There is little of interest in my life right now.
Three years have passed along with two positions at two different funeral homes. Now, no job. I'm going to school full time and need to find some part time work to support this habit.
Perhaps the funeral industry is not for me. I am of service to families, great service, I know, but I can not seem to play well with others. Am I at fault for their stupidity? I think not. Am I to blame for their inability to manage well? Again, I think not. However, I am fully responsible for my own inability to shut the hell up and do what I'm told. I don't know why it's so difficult for me.
Two years have passed and I am now re-taking anger management. Actually this time I'm co-leading the class. Does that mean I'm really, really angry?
Three months have passed since the end of my job. I am in a place of utter confusion and chaos. How did I land here again? How much therapy can one soul need?
Five years have passed since I quit the high-tech industry and began my floundering. Is this growth? It seems that my life is paralelling my 17-yr-old daughter's. College next year for her and the beginning of a new phase. At 43, I should not be at a beginning stage. I should know where I am headed. I should be secure in a career. I should not be so lost.
2 comments:
Glad you're back! I'd just about given up on you until I was looking for one of my old posts. You had left a comment, so I decided to see if you were still around!
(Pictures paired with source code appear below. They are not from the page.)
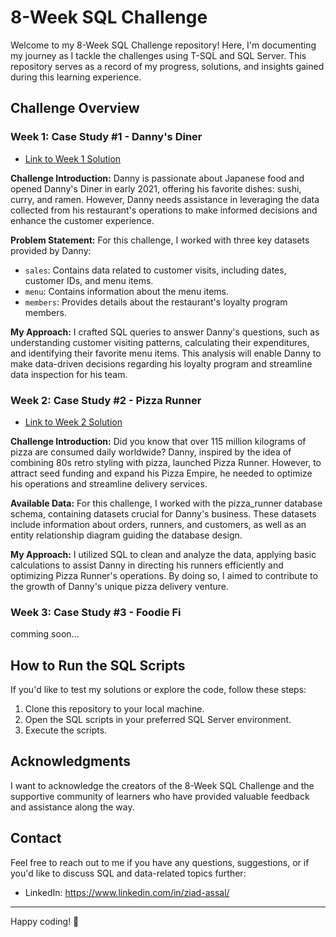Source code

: # 8-Week SQL Challenge

Welcome to my 8-Week SQL Challenge repository! Here, I'm documenting my journey as I tackle the challenges using T-SQL and SQL Server. This repository serves as a record of my progress, solutions, and insights gained during this learning experience.

## Challenge Overview

### **Week 1: Case Study #1 - Danny's Diner** 
  - [Link to Week 1 Solution](https://github.com/ziadasal/8-Week-SQL-Challenge/tree/main/Case%20Study%20%231%20-%20Danny's%20Diner)

**Challenge Introduction:**
Danny is passionate about Japanese food and opened Danny's Diner in early 2021, offering his favorite dishes: sushi, curry, and ramen. However, Danny needs assistance in leveraging the data collected from his restaurant's operations to make informed decisions and enhance the customer experience.

**Problem Statement:**
For this challenge, I worked with three key datasets provided by Danny:
- `sales`: Contains data related to customer visits, including dates, customer IDs, and menu items.
- `menu`: Contains information about the menu items.
- `members`: Provides details about the restaurant's loyalty program members.

**My Approach:**
I crafted SQL queries to answer Danny's questions, such as understanding customer visiting patterns, calculating their expenditures, and identifying their favorite menu items. This analysis will enable Danny to make data-driven decisions regarding his loyalty program and streamline data inspection for his team.

### **Week 2: Case Study #2 - Pizza Runner** 
  - [Link to Week 2 Solution](https://github.com/ziadasal/8-Week-SQL-Challenge/blob/main/Case%20Study%20%232%20Pizza%20Runner/Pizza%20Metrics%20(part%20one).sql)

**Challenge Introduction:**
Did you know that over 115 million kilograms of pizza are consumed daily worldwide? Danny, inspired by the idea of combining 80s retro styling with pizza, launched Pizza Runner. However, to attract seed funding and expand his Pizza Empire, he needed to optimize his operations and streamline delivery services.

**Available Data:**
For this challenge, I worked with the pizza_runner database schema, containing datasets crucial for Danny's business. These datasets include information about orders, runners, and customers, as well as an entity relationship diagram guiding the database design.

**My Approach:**
I utilized SQL to clean and analyze the data, applying basic calculations to assist Danny in directing his runners efficiently and optimizing Pizza Runner's operations. By doing so, I aimed to contribute to the growth of Danny's unique pizza delivery venture.

### **Week 3: Case Study #3 - Foodie Fi** 
comming soon...



## How to Run the SQL Scripts

If you'd like to test my solutions or explore the code, follow these steps:

1. Clone this repository to your local machine.
2. Open the SQL scripts in your preferred SQL Server environment.
3. Execute the scripts.

## Acknowledgments

I want to acknowledge the creators of the 8-Week SQL Challenge and the supportive community of learners who have provided valuable feedback and assistance along the way.

## Contact

Feel free to reach out to me if you have any questions, suggestions, or if you'd like to discuss SQL and data-related topics further:

- LinkedIn: https://www.linkedin.com/in/ziad-assal/

---

Happy coding! 🚀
Y'know, we are always at the beginning stage. Life is always about new beginnings! Secure in a career?? I'm not sure that type of security even exists, especially in this economic disaster we've created for ourselves!
Always remember, one door may close, but another door will open . . . if we let it!
hi Patience,
I'd just about given up myself! lol. It's been a heck of a ride. Thanks for stopping by and for your words of wisdom and encouragement!